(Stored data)
= = = = =

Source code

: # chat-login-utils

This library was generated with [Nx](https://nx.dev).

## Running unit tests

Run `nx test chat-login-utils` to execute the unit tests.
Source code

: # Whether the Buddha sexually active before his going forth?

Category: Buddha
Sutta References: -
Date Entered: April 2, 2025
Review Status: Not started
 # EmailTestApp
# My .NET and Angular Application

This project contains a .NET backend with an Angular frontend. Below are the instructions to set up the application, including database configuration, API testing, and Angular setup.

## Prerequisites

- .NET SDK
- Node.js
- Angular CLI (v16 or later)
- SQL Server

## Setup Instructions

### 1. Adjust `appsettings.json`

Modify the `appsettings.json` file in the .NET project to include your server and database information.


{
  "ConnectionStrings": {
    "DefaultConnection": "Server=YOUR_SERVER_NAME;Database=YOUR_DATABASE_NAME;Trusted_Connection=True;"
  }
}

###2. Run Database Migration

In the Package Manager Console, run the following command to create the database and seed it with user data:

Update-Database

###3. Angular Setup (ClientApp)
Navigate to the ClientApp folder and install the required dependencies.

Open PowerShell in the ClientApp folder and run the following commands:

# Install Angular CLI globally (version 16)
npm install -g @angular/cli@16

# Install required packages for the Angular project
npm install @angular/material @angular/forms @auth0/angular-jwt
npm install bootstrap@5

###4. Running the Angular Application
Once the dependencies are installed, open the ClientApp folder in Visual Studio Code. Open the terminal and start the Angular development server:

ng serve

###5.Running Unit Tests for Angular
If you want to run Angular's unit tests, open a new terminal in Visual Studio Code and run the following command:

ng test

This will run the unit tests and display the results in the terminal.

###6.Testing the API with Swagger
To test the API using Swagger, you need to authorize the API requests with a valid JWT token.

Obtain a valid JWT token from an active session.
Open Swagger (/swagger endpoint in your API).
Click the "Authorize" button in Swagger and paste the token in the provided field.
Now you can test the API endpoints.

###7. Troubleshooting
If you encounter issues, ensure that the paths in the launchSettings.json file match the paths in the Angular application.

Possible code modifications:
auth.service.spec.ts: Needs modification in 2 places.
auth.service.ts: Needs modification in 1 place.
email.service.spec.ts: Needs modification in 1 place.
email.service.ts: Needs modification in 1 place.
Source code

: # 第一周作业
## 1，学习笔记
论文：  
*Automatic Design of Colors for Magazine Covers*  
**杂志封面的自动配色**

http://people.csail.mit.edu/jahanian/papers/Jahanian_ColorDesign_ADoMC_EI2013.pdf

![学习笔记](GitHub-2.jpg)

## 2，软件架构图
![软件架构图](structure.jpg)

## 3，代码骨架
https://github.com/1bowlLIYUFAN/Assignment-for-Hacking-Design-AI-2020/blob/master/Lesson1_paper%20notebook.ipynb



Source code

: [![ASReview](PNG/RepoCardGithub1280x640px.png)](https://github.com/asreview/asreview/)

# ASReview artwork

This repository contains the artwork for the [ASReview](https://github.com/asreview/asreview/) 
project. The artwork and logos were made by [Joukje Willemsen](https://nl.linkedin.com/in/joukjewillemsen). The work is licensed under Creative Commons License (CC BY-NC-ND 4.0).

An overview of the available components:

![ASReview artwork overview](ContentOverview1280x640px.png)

= = = = =

## Assignment
All records are to be written out exactly.

## Response to the exercise
Source code

: # chat-login-utils

This library was generated with [Nx](https://nx.dev).

## Running unit tests

Run `nx test chat-login-utils` to execute the unit tests.
Source code

: # Whether the Buddha sexually active before his going forth?

Category: Buddha
Sutta References: -
Date Entered: April 2, 2025
Review Status: Not started
 # EmailTestApp
# My .NET and Angular Application

This project contains a .NET backend with an Angular frontend. Below are the instructions to set up the application, including database configuration, API testing, and Angular setup.

## Prerequisites

- .NET SDK
- Node.js
- Angular CLI (v16 or later)
- SQL Server

## Setup Instructions

### 1. Adjust `appsettings.json`

Modify the `appsettings.json` file in the .NET project to include your server and database information.


{
  "ConnectionStrings": {
    "DefaultConnection": "Server=YOUR_SERVER_NAME;Database=YOUR_DATABASE_NAME;Trusted_Connection=True;"
  }
}

###2. Run Database Migration

In the Package Manager Console, run the following command to create the database and seed it with user data:

Update-Database

###3. Angular Setup (ClientApp)
Navigate to the ClientApp folder and install the required dependencies.

Open PowerShell in the ClientApp folder and run the following commands:

# Install Angular CLI globally (version 16)
npm install -g @angular/cli@16

# Install required packages for the Angular project
npm install @angular/material @angular/forms @auth0/angular-jwt
npm install bootstrap@5

###4. Running the Angular Application
Once the dependencies are installed, open the ClientApp folder in Visual Studio Code. Open the terminal and start the Angular development server:

ng serve

###5.Running Unit Tests for Angular
If you want to run Angular's unit tests, open a new terminal in Visual Studio Code and run the following command:

ng test

This will run the unit tests and display the results in the terminal.

###6.Testing the API with Swagger
To test the API using Swagger, you need to authorize the API requests with a valid JWT token.

Obtain a valid JWT token from an active session.
Open Swagger (/swagger endpoint in your API).
Click the "Authorize" button in Swagger and paste the token in the provided field.
Now you can test the API endpoints.

###7. Troubleshooting
If you encounter issues, ensure that the paths in the launchSettings.json file match the paths in the Angular application.

Possible code modifications:
auth.service.spec.ts: Needs modification in 2 places.
auth.service.ts: Needs modification in 1 place.
email.service.spec.ts: Needs modification in 1 place.
email.service.ts: Needs modification in 1 place.
Source code

: # 第一周作业
## 1，学习笔记
论文：  
*Automatic Design of Colors for Magazine Covers*  
**杂志封面的自动配色**

http://people.csail.mit.edu/jahanian/papers/Jahanian_ColorDesign_ADoMC_EI2013.pdf

![学习笔记](GitHub-2.jpg)

## 2，软件架构图
![软件架构图](structure.jpg)

## 3，代码骨架
https://github.com/1bowlLIYUFAN/Assignment-for-Hacking-Design-AI-2020/blob/master/Lesson1_paper%20notebook.ipynb



Source code

: [![ASReview](PNG/RepoCardGithub1280x640px.png)](https://github.com/asreview/asreview/)

# ASReview artwork

This repository contains the artwork for the [ASReview](https://github.com/asreview/asreview/) 
project. The artwork and logos were made by [Joukje Willemsen](https://nl.linkedin.com/in/joukjewillemsen). The work is licensed under Creative Commons License (CC BY-NC-ND 4.0).

An overview of the available components:

![ASReview artwork overview](ContentOverview1280x640px.png)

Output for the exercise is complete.